Required work:
When the line containing "echo, Neighbor Solicitation/Advertisement" appears in the entries below, begin printing there and stop after the line containing "in SYN/SYN-ACK options"; print each of those lines exactly and no other line.

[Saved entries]
⟨
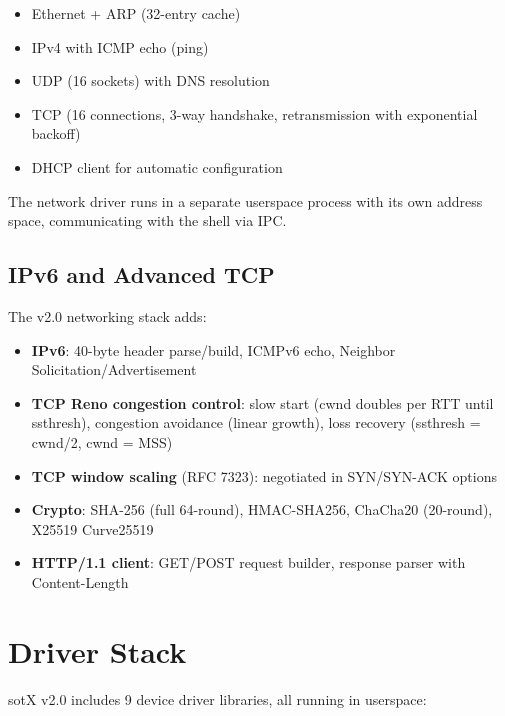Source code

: \documentclass[11pt,letterpaper]{article}
\theoremstyle{definition}
\begin{document}
\begin{itemize}[nosep]
    \item Ethernet + ARP (32-entry cache)
    \item IPv4 with ICMP echo (ping)
    \item UDP (16 sockets) with DNS resolution
    \item TCP (16 connections, 3-way handshake, retransmission with
          exponential backoff)
    \item DHCP client for automatic configuration
\end{itemize}

The network driver runs in a separate userspace process with its own address
space, communicating with the shell via IPC.

\subsection{IPv6 and Advanced TCP}

The v2.0 networking stack adds:
\begin{itemize}[nosep]
    \item \textbf{IPv6}: 40-byte header parse/build, ICMPv6 echo, Neighbor Solicitation/Advertisement
    \item \textbf{TCP Reno congestion control}: slow start (cwnd doubles per RTT until ssthresh),
          congestion avoidance (linear growth), loss recovery (ssthresh = cwnd/2, cwnd = MSS)
    \item \textbf{TCP window scaling} (RFC 7323): negotiated in SYN/SYN-ACK options
    \item \textbf{Crypto}: SHA-256 (full 64-round), HMAC-SHA256, ChaCha20 (20-round), X25519 Curve25519
    \item \textbf{HTTP/1.1 client}: GET/POST request builder, response parser with Content-Length
\end{itemize}

\section{Driver Stack}
\label{sec:drivers}

sotX v2.0 includes 9 device driver libraries, all running in userspace:
\end{document}
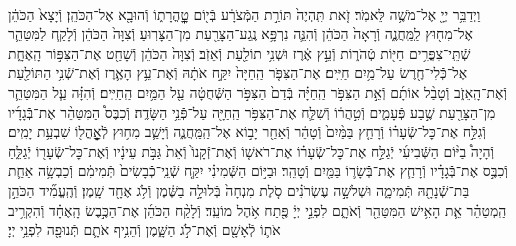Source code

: \documentclass[twoside, openany, parskip=half, 11pt]{book}
\begin{document}
\begin{sometimes}
\begin{footnotesize}
\begin{multicols}{2}
\\
וַיְדַבֵּ֥ר יְיָ֖ אֶל־מֹשֶׁ֥ה לֵּאמֹֽר׃ זֹ֤את תִּֽהְיֶה֙ תּוֹרַ֣ת הַמְּֿצֹרָ֔ע בְּֿי֖וֹם טׇׇׇׇׇׇׇׇׇׇׇׇׇׇָֽהֳרָת֑וֹ וְֿהוּבָ֖א אֶל־הַכֹּהֵֽן׃ וְֿיָצָא֙ הַכֹּהֵ֔ן אֶל־מִח֖וּץ לַֽמַּֽחֲנֶ֑ה וְֿרָאָה֙ הַכֹּהֵ֔ן וְֿהִנֵּ֛ה נִרְפָּ֥א נֶֽגַע־הַצָּרַ֖עַת מִן־הַצָּרֽוּעַ׃ וְֿצִוָּה֙ הַכֹּהֵ֔ן וְֿלָקַ֧ח לַמִּטַּהֵ֛ר שְֿׁתֵּֽי־צִפֳּרִ֥ים חַיּ֖וֹת טְֿהֹר֑וֹת וְֿעֵ֣ץ אֶ֔רֶז וּשְׁנִ֥י תוֹלַ֖עַת וְֿאֵזֹֽב׃ וְֿצִוָּה֙ הַכֹּהֵ֔ן וְֿשָׁחַ֖ט אֶת־הַצִּפּ֣וֹר הָֽאֶחָ֑ת אֶל־כְּֿֿלִי־חֶ֖רֶשׂ עַל־מַ֥יִם חַיִּֽים׃  אֶת־הַצִּפֹּ֤ר הַֽחַיָּה֙ יִקַּ֣ח אֹתָ֔הּ וְֿאֶת־עֵ֥ץ הָאֶ֛רֶז וְֿאֶת־שְֿׁנִ֥י הַתּוֹלַ֖עַת וְֿאֶת־הָֽאֵזֹ֑ב וְֿטָבַ֨ל אוֹתָ֜ם וְֿאֵ֣ת הַצִּפֹּ֣ר הַֽחַיָּ֗ה בְּֿדַם֙ הַצִּפֹּ֣ר הַשְּֿׁחֻטָ֔ה עַ֖ל הַמַּ֥יִם הַֽחַיִּֽים׃ וְֿהִזָּ֗ה עַ֧ל הַמִּטַּהֵ֛ר מִן־הַצָּרַ֖עַת שֶׁ֣בַע פְּֿעָמִ֑ים וְֿטִ֣הֲר֔וֹ וְֿשִׁלַּ֛ח אֶת־הַצִּפֹּ֥ר הַֽחַיָּ֖ה עַל־פְּֿֿנֵ֥י הַשָּׂדֶֽה׃ וְֿכִבֶּס֩ הַמִּטַּהֵ֨ר אֶת־בְּֿֿגָדָ֜יו וְֿגִלַּ֣ח אֶת־כׇּל־שְֿׂעָר֗וֹ וְֿרָחַ֤ץ בַּמַּ֨יִם֙ וְֿטָהֵ֔ר וְֿאַחַ֖ר יָב֣וֹא אֶל־הַֽמַּֽחֲנֶ֑ה וְֿיָשַׁ֛ב מִח֥וּץ לְֿאׇׇׇׇׇׇׇׇׇׇָֽהֳל֖וֹ שִׁבְעַ֥ת יָמִֽים׃ וְֿהָיָה֩ בַיּ֨וֹם הַשְּֿׁבִיעִ֜י יְֿגַלַּ֣ח אֶת־כׇּל־שְֿׂעָר֗וֹ אֶת־רֹאשׁ֤וֹ וְֿאֶת־זְֿקָנוֹ֙ וְֿאֵת֙ גַּבֹּ֣ת עֵינָ֔יו וְֿאֶת־כׇּל־שְֿׂעָר֖וֹ יְֿגַלֵּ֑חַ וְֿכִבֶּ֣ס אֶת־בְּֿֿגָדָ֗יו וְֿרָחַ֧ץ אֶת־בְּֿֿשָׂר֛וֹ בַּמַּ֖יִם וְֿטָהֵֽר׃  וּבַיּ֣וֹם הַשְּֿׁמִינִ֗י יִקַּ֤ח שְֿׁנֵֽי־כְֿֿבָשִׂים֙ תְּֿמִימִ֔ם וְֿכַבְשָׂ֥ה אַחַ֛ת בַּת־שְֿׁנָתָ֖הּ תְּֿמִימָ֑ה וּשְׁלשָׁ֣ה עֶשְׂרֹנִ֗ים סֹ֤לֶת מִנְחָה֙ בְּֿלוּלָ֣ה בַשֶּׁ֔מֶן וְֿלֹ֥ג אֶחָ֖ד שָֽׁמֶן׃ וְֿהֶֽעֱמִ֞יד הַכֹּהֵ֣ן הַֽמְטַהֵ֗ר אֵ֛ת הָאִ֥ישׁ הַמִּטַּהֵ֖ר וְֿאֹתָ֑ם לִפְנֵ֣י יְיָ֔ פֶּ֖תַח אֹ֥הֶל מוֹעֵֽד׃ וְֿלָקַ֨ח הַכֹּהֵ֜ן אֶת־הַכֶּ֣בֶשׂ הָֽאֶחָ֗ד וְֿהִקְרִ֥יב אֹת֛וֹ לְֿאָשָׁ֖ם וְֿאֶת־לֹ֣ג הַשָּׁ֑מֶן וְֿהֵנִ֥יף אֹתָ֛ם תְּֿנוּפָ֖ה לִפְנֵ֥י יְיָ׃


\end{multicols}
\end{footnotesize}
\end{sometimes}
\end{document}
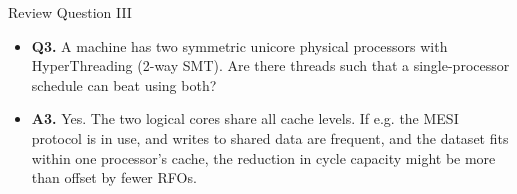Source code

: \documentclass[handout]{beamer}
\begin{document}
\begin{frame}{Review Question III}
\begin{itemize}
\item \textbf{Q3.} A machine has two symmetric unicore physical processors with HyperThreading
	(2-way SMT). Are there threads such that a single-processor
	schedule can beat using both?
\item \textbf{A3.} Yes. The two logical cores share all cache levels. If e.g.
	the MESI protocol is in use, and writes to shared data are frequent,
	and the dataset fits within one processor's cache, the reduction in
	cycle capacity might be more than offset by fewer RFOs. 
\end{itemize}
\end{frame}
\end{document}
⟩
Response to this exercise:
    \item \textbf{IPv6}: 40-byte header parse/build, ICMPv6 echo, Neighbor Solicitation/Advertisement
    \item \textbf{TCP Reno congestion control}: slow start (cwnd doubles per RTT until ssthresh),
          congestion avoidance (linear growth), loss recovery (ssthresh = cwnd/2, cwnd = MSS)
    \item \textbf{TCP window scaling} (RFC 7323): negotiated in SYN/SYN-ACK options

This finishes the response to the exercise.